Regulators are set to unveil updated rules on Wall Street executive bonuses during a public National Credit Union Administration board meeting Thursday. The changes, five years in the works, would require banks to hold back executive bonuses for longer than the three years it does currently, though it is still unclear how long they will be required to retain the bonuses.
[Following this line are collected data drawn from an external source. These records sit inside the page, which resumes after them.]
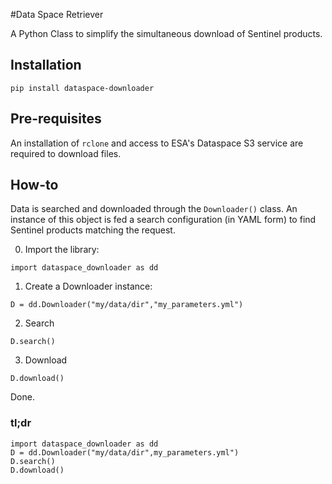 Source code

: #Data Space Retriever

A Python Class to simplify the simultaneous download of Sentinel products.

## Installation
```
pip install dataspace-downloader
```

## Pre-requisites
An installation of `rclone` and access to ESA's Dataspace S3 service are required to download files.

## How-to
Data is searched and downloaded through the `Downloader()` class. An instance of this object is fed a search configuration (in YAML form) to find Sentinel products matching the request.

0. Import the library:
```
import dataspace_downloader as dd
```

1. Create a Downloader instance:

```
D = dd.Downloader("my/data/dir","my_parameters.yml")
```

2. Search
```
D.search()
```

3. Download
```
D.download()
```

Done.

### tl;dr
```
import dataspace_downloader as dd
D = dd.Downloader("my/data/dir",my_parameters.yml")
D.search()
D.download()
``` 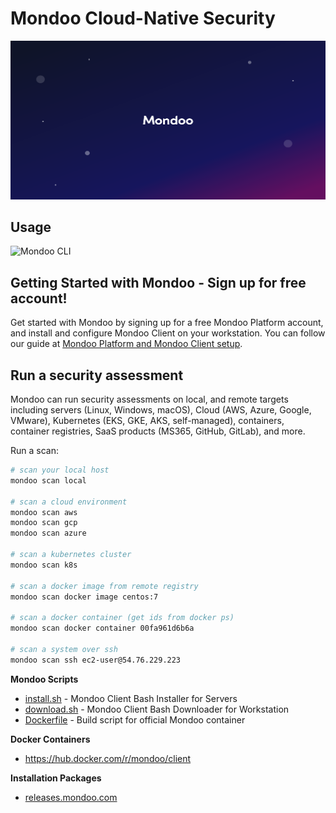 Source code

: # Mondoo Cloud-Native Security

![Mondoo Cloud-Native Security](assets/github.splash.png)

## Usage

![Mondoo CLI](assets/mondoo-cli.png)

## Getting Started with Mondoo - Sign up for free account!

Get started with Mondoo by signing up for a free Mondoo Platform account, and install and configure Mondoo Client on your workstation. You can follow our guide at [Mondoo Platform and Mondoo Client setup](https://mondoo.com/docs/tutorials/mondoo/account-setup/).

## Run a security assessment

Mondoo can run security assessments on local, and remote targets including servers (Linux, Windows, macOS), Cloud (AWS, Azure, Google, VMware), Kubernetes (EKS, GKE, AKS, self-managed), containers, container registries, SaaS products (MS365, GitHub, GitLab), and more.

Run a scan:

```bash
# scan your local host
mondoo scan local

# scan a cloud environment
mondoo scan aws
mondoo scan gcp
mondoo scan azure

# scan a kubernetes cluster
mondoo scan k8s

# scan a docker image from remote registry
mondoo scan docker image centos:7

# scan a docker container (get ids from docker ps)
mondoo scan docker container 00fa961d6b6a

# scan a system over ssh
mondoo scan ssh ec2-user@54.76.229.223
```

**Mondoo Scripts**

- [install.sh](./install.sh) - Mondoo Client Bash Installer for Servers
- [download.sh](./download.sh) - Mondoo Client Bash Downloader for Workstation
- [Dockerfile](./Dockerfile) - Build script for official Mondoo container

**Docker Containers**

- https://hub.docker.com/r/mondoo/client

**Installation Packages**

- [releases.mondoo.com](https://releases.mondoo.com)
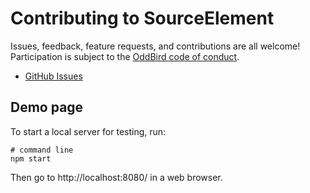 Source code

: # Contributing to SourceElement

Issues, feedback, feature requests,
and contributions are all welcome!
Participation is subject to the
[OddBird code of conduct](https://www.oddbird.net/conduct/).

- [GitHub Issues](https://github.com/oddbird/source-element/issues)

## Demo page

To start a local server
for testing, run:

```
# command line
npm start
```

Then go to
http://localhost:8080/
in a web browser. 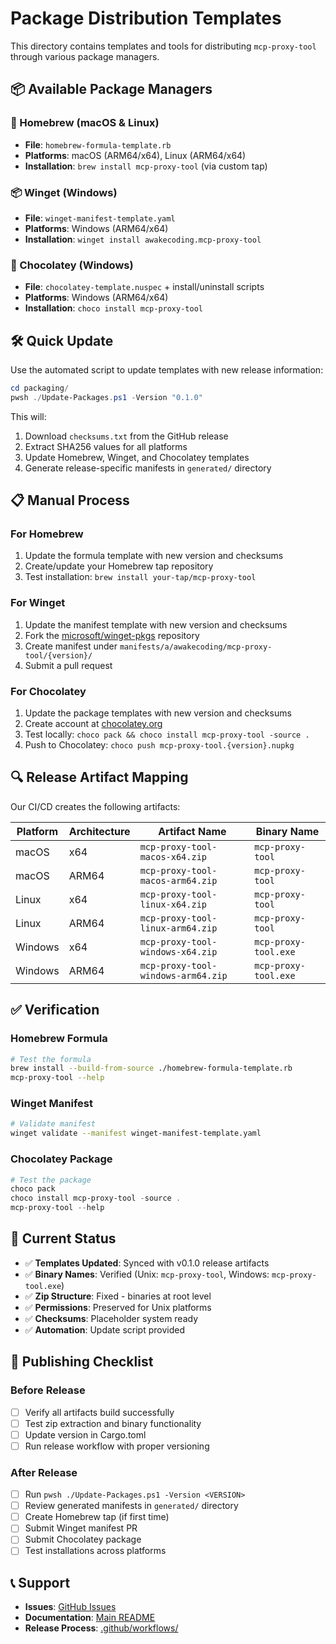 # Package Distribution Templates

This directory contains templates and tools for distributing `mcp-proxy-tool` through various package managers.

## 📦 Available Package Managers

### 🍺 Homebrew (macOS & Linux)
- **File**: `homebrew-formula-template.rb`
- **Platforms**: macOS (ARM64/x64), Linux (ARM64/x64)
- **Installation**: `brew install mcp-proxy-tool` (via custom tap)

### 📦 Winget (Windows)
- **File**: `winget-manifest-template.yaml`
- **Platforms**: Windows (ARM64/x64)
- **Installation**: `winget install awakecoding.mcp-proxy-tool`

### 🍫 Chocolatey (Windows)
- **File**: `chocolatey-template.nuspec` + install/uninstall scripts
- **Platforms**: Windows (ARM64/x64)
- **Installation**: `choco install mcp-proxy-tool`

## 🛠️ Quick Update

Use the automated script to update templates with new release information:

```powershell
cd packaging/
pwsh ./Update-Packages.ps1 -Version "0.1.0"
```

This will:
1. Download `checksums.txt` from the GitHub release
2. Extract SHA256 values for all platforms
3. Update Homebrew, Winget, and Chocolatey templates
4. Generate release-specific manifests in `generated/` directory

## 📋 Manual Process

### For Homebrew

1. Update the formula template with new version and checksums
2. Create/update your Homebrew tap repository
3. Test installation: `brew install your-tap/mcp-proxy-tool`

### For Winget

1. Update the manifest template with new version and checksums
2. Fork the [microsoft/winget-pkgs](https://github.com/microsoft/winget-pkgs) repository
3. Create manifest under `manifests/a/awakecoding/mcp-proxy-tool/{version}/`
4. Submit a pull request

### For Chocolatey

1. Update the package templates with new version and checksums
2. Create account at [chocolatey.org](https://chocolatey.org/)
3. Test locally: `choco pack && choco install mcp-proxy-tool -source .`
4. Push to Chocolatey: `choco push mcp-proxy-tool.{version}.nupkg`

## 🔍 Release Artifact Mapping

Our CI/CD creates the following artifacts:

| Platform | Architecture | Artifact Name | Binary Name |
|----------|-------------|---------------|-------------|
| macOS | x64 | `mcp-proxy-tool-macos-x64.zip` | `mcp-proxy-tool` |
| macOS | ARM64 | `mcp-proxy-tool-macos-arm64.zip` | `mcp-proxy-tool` |
| Linux | x64 | `mcp-proxy-tool-linux-x64.zip` | `mcp-proxy-tool` |
| Linux | ARM64 | `mcp-proxy-tool-linux-arm64.zip` | `mcp-proxy-tool` |
| Windows | x64 | `mcp-proxy-tool-windows-x64.zip` | `mcp-proxy-tool.exe` |
| Windows | ARM64 | `mcp-proxy-tool-windows-arm64.zip` | `mcp-proxy-tool.exe` |

## ✅ Verification

### Homebrew Formula
```bash
# Test the formula
brew install --build-from-source ./homebrew-formula-template.rb
mcp-proxy-tool --help
```

### Winget Manifest
```bash
# Validate manifest
winget validate --manifest winget-manifest-template.yaml
```

### Chocolatey Package
```powershell
# Test the package
choco pack
choco install mcp-proxy-tool -source .
mcp-proxy-tool --help
```

## 📝 Current Status

- ✅ **Templates Updated**: Synced with v0.1.0 release artifacts
- ✅ **Binary Names**: Verified (Unix: `mcp-proxy-tool`, Windows: `mcp-proxy-tool.exe`)
- ✅ **Zip Structure**: Fixed - binaries at root level
- ✅ **Permissions**: Preserved for Unix platforms
- ✅ **Checksums**: Placeholder system ready
- ✅ **Automation**: Update script provided

## 🚀 Publishing Checklist

### Before Release
- [ ] Verify all artifacts build successfully
- [ ] Test zip extraction and binary functionality
- [ ] Update version in Cargo.toml
- [ ] Run release workflow with proper versioning

### After Release
- [ ] Run `pwsh ./Update-Packages.ps1 -Version <VERSION>`
- [ ] Review generated manifests in `generated/` directory
- [ ] Create Homebrew tap (if first time)
- [ ] Submit Winget manifest PR
- [ ] Submit Chocolatey package
- [ ] Test installations across platforms

## 📞 Support

- **Issues**: [GitHub Issues](https://github.com/awakecoding/mcp-proxy-tool/issues)
- **Documentation**: [Main README](../README.md)
- **Release Process**: [.github/workflows/](../.github/workflows/)
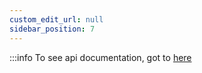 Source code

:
 ```yaml
---
custom_edit_url: null 
sidebar_position: 7
---
```

:::info
To see api documentation, got to [here](https://documenter.getpostman.com/view/34057132/2sAYBVgrP2#0eefecf7-7d2e-4c2d-b39a-9198eb6a369d)


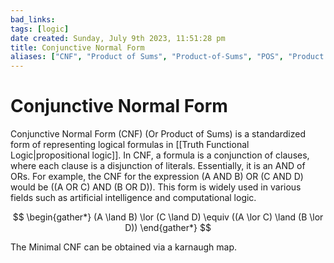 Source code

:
 ```yaml
---
bad_links: 
tags: [logic]
date created: Sunday, July 9th 2023, 11:51:28 pm
title: Conjunctive Normal Form
aliases: ["CNF", "Product of Sums", "Product-of-Sums", "POS", "Product of Sum", "Product-of-Sum"]
---
```


# Conjunctive Normal Form

Conjunctive Normal Form (CNF) (Or Product of Sums) is a standardized form of representing logical formulas in [[Truth Functional Logic|propositional logic]]. In CNF, a formula is a conjunction of clauses, where each clause is a disjunction of literals. Essentially, it is an AND of ORs. For example, the CNF for the expression (A AND B) OR (C AND D) would be ((A OR C) AND (B OR D)). This form is widely used in various fields such as artificial intelligence and computational logic.

$$
\begin{gather*} 
(A \land B) \lor (C \land D) \equiv ((A \lor C) \land (B \lor D))
\end{gather*}
$$

The Minimal CNF can be obtained via a karnaugh map. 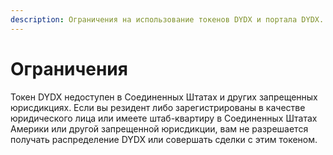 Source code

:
```yaml
---
description: Ограничения на использование токенов DYDX и портала DYDX.
---
```


# Ограничения

Токен DYDX недоступен в Соединенных Штатах и других запрещенных юрисдикциях. Если вы резидент либо зарегистрированы в качестве юридического лица или имеете штаб-квартиру в Соединенных Штатах Америки или другой запрещенной юрисдикции, вам не разрешается получать распределение DYDX или совершать сделки с этим токеном.
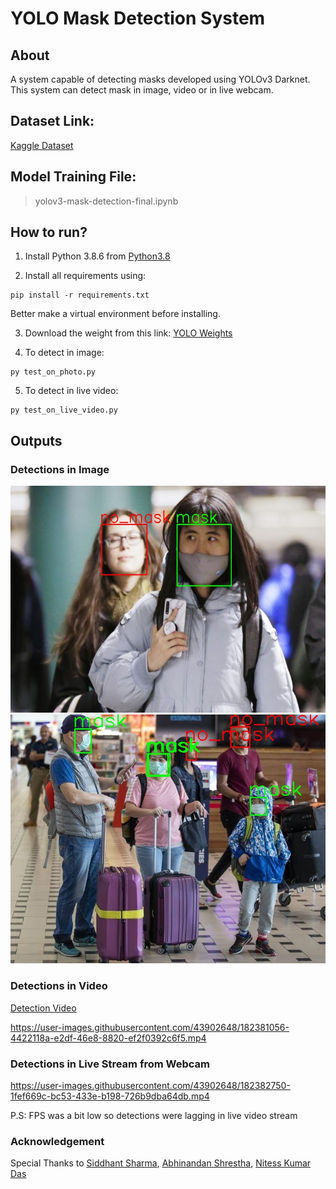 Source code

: # YOLO Mask Detection System
## About
A system capable of detecting masks developed using YOLOv3 Darknet. This system can detect mask in image, video or in live webcam.

## Dataset Link:
[Kaggle Dataset](https://www.kaggle.com/datasets/aditya276/face-mask-dataset-yolo-format)

## Model Training File:
> yolov3-mask-detection-final.ipynb

## How to run?
1. Install Python 3.8.6 from [Python3.8](https://www.python.org/downloads/release/python-386/)

2. Install all requirements using:
```
pip install -r requirements.txt 
```
Better make a virtual environment before installing.  

3. Download the weight from this link: [YOLO Weights](https://drive.google.com/file/d/1DhDbirmjl3-NbTwV4dYCHkS-uUyKGrH2/view?usp=sharing)  

4. To detect in image:
```
py test_on_photo.py
```  

5. To detect in live video:
```
py test_on_live_video.py
```

## Outputs

### Detections in Image

![Output1](op1.jpg)
![Output2](op2.jpg)

### Detections in Video
[Detection Video](https://drive.google.com/file/d/13hKU4sMlngbBArOUJdZn660-p6dHr-D6/view?usp=sharing)

https://user-images.githubusercontent.com/43902648/182381056-4422118a-e2df-46e8-8820-ef2f0392c6f5.mp4

### Detections in Live Stream from Webcam 
https://user-images.githubusercontent.com/43902648/182382750-1fef669c-bc53-433e-b198-726b9dba64db.mp4

P.S: FPS was a bit low so detections were lagging in live video stream

### Acknowledgement
Special Thanks to [Siddhant Sharma](https://github.com/Siddhant128-bit), [Abhinandan Shrestha](https://github.com/abhinandanshrestha), [Nitess Kumar Das](https://github.com/Niteshkumardas)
IBM cybersecurity researchers have discovered malicious software called GozNym that made customers of 22 U.S. banks victims of a $4 million cybertheft earlier this month. The malware targets customers with business accounts as well as credit unions and “popular” e-commerce platforms (normally the target is the bank itself or its employees). IBM said it has notified the target institutions but did not identify them.

Financial Times

Cannabis companies in the U.S. are becoming increasingly interested in going public but are having trouble finding Wall Street advisors and raising capital. MassRoots, a social media site for the drug, has applied to list its shares on the Nasdaq; Terra Tech which operates dispensaries, is planning to do the same. “We still have a hard time getting banks,” said Derek Peterson, Terra chief executive. “I have to imagine that the Nasdaq or one of those larger exchanges is going to want to see some change from a federal regulatory standpoint or they’re going to want to see a company that has large scope." “In order to maximise the return to our shareholders, it would be inconceivable for us to go public until prohibition ends in the United States,” said Brendan Kennedy, chief executive of Privateer Holdings (whose portfolio boasts “the official Bob Marley cannabis brand”).

New York Times

In light of regulators’ rejection of five living wills this week, the Times analyzes rgulators' tendency to “mess with bankers’ minds.” Regulators were deliberately vague about what exactly was needed to receive passing grades, thereby motivating the banks to stay on their toes, the paper claims. The conditions assumed in the test and the things the regulators look for, teh Times notes, can change at any point. The article says this is an effective tactic for financial regulation, citing economist Hyman Minsky’s observation that stability gives rise to instability, and while regulation is sometimes necessary to curb excessive behavior, bankers have had a tendency to skirt the rules anyway.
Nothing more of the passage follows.